Frequent Itemset Mining refers to finding itemsets that appear together frequently. A classic example is “beer and diapers.” The figure below shows some basic concepts:

Transaction: Each row is a Transaction, representing an order
Item & ItemSet: Each Transaction contains several Items (products in the order); any number of Items can form an ItemSet
Support: The occurrence count of an ItemSet

There are two basic methods for mining frequent itemsets: Apriori and FP-growth. Apriori requires multiple scans of the original data, making it slow. I won’t elaborate on it here—see this article for details.

Here I describe the FP-growth algorithm, which builds a prefix tree and only needs to traverse the original data twice. First, I’ll introduce the algorithm’s process, then how to implement it with MapReduce.

FP-growth Algorithm

FP-growth first needs to build an FP-tree, which is a prefix tree. The construction method is the same as a regular prefix tree, but before construction, items in each transaction must be sorted according to a unified rule (can be by item frequency or item name—as long as it’s consistent across transactions).

Since original items are already sorted by name, we can directly build the FP-tree using the prefix tree method. The figure below shows the construction result after reading the first two records:

Following this method, we can build the entire FP-tree as shown below:

Note: The above process omits one step—before constructing the FP-tree, we need to set a min-support value. This value means an item must appear at least min-support times; if less, remove that item from all transactions, then construct the prefix tree using the above method.

The reason: (1) items with low frequency in itemsets are considered low relevance; (2) when input is large, the constructed tree will also be large, so we can remove infrequent items by setting a threshold. But from what we discussed earlier, this actually removes some long-tail data.

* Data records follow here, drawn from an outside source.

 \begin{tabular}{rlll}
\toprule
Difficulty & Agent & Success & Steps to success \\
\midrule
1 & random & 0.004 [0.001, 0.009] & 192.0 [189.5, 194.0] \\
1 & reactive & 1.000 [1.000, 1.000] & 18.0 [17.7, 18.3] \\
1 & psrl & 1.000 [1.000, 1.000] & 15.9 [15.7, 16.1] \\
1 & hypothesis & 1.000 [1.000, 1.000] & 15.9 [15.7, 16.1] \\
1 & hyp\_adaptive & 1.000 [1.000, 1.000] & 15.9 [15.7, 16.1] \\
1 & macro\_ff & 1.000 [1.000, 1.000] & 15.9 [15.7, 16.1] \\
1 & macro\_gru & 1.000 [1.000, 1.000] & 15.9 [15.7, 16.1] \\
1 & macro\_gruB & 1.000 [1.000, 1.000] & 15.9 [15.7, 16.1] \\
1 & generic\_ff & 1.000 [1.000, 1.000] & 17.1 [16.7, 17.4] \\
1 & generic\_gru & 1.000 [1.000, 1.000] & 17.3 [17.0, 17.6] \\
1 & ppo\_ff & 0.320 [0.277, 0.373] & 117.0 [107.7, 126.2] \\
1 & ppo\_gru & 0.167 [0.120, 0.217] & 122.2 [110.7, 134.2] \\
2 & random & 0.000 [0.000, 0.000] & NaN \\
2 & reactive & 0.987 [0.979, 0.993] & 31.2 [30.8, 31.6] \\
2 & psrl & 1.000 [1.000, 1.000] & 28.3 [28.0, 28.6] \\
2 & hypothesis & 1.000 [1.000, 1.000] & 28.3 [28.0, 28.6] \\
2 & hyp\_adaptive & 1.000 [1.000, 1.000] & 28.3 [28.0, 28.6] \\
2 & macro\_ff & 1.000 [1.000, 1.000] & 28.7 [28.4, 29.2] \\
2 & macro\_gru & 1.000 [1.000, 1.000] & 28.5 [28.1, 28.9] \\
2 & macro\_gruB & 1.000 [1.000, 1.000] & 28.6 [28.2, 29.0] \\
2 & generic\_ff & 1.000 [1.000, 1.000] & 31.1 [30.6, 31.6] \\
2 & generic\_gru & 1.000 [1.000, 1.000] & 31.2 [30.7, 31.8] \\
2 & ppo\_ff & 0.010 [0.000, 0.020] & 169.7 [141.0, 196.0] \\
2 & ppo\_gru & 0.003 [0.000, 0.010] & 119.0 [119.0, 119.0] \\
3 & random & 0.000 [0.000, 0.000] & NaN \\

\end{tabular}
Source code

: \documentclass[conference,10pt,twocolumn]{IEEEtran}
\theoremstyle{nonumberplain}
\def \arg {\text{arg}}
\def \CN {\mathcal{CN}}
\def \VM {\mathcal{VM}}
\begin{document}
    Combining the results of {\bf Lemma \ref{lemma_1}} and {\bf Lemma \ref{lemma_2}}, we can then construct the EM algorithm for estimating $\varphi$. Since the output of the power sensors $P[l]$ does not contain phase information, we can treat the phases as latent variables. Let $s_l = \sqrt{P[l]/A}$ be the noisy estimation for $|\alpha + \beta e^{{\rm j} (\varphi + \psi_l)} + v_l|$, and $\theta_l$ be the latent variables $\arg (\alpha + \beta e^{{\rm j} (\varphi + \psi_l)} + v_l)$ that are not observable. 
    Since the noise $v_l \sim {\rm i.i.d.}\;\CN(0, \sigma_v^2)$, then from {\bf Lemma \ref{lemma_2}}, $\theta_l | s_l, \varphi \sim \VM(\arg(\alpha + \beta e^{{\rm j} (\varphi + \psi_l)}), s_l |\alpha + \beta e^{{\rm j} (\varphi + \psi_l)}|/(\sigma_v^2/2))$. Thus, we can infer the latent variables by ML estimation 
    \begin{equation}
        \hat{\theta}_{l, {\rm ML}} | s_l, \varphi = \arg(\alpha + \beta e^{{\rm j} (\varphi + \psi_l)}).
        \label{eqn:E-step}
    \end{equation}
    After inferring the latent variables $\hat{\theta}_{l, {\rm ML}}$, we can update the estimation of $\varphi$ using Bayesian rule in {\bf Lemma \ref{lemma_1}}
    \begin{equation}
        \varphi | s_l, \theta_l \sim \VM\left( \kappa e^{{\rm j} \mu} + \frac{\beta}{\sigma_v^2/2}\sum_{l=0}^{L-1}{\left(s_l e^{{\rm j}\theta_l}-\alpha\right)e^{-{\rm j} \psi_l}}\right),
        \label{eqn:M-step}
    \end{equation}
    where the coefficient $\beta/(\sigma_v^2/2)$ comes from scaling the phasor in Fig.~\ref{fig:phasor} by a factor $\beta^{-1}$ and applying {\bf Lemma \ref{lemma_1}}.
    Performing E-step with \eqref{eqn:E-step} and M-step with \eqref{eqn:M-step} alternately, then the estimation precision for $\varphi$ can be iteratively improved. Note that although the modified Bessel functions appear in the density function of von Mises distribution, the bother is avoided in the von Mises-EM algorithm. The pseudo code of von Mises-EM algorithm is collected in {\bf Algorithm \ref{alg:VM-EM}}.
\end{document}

After constructing the FP-tree, to mine frequent itemsets, we first need to specify an item, then mine frequent itemsets related to that item. Mining frequent itemsets related to an item requires constructing a Conditional FP-tree—a FP-tree composed of all transactions related to that item. For example, to mine frequent itemsets related to item ‘e’, the Conditional FP-tree construction process is:

First, find all branches with ‘e’ as leaf node to form a tree, as shown in (a) below:

Next, update parent node counts to the sum of child node counts, and remove the ‘e’ leaf node:

In this process, we need to remove items whose support doesn’t meet min-support. Let min-support be 2—since ‘b’ in the above figure has support of only 1, we need to remove ‘b’:

After constructing ‘e’s conditional FP-tree, we just need to mine frequent itemsets in the conditional FP-tree and append ’e’ to all frequent itemsets. For example, if frequent itemsets mined from the conditional FP-tree are {a:2, d:2} and {c:2}, then frequent itemsets for ‘e’ are {a:2, d:2, e:2} and {c:2, e:2}. This is actually solving a recursive problem.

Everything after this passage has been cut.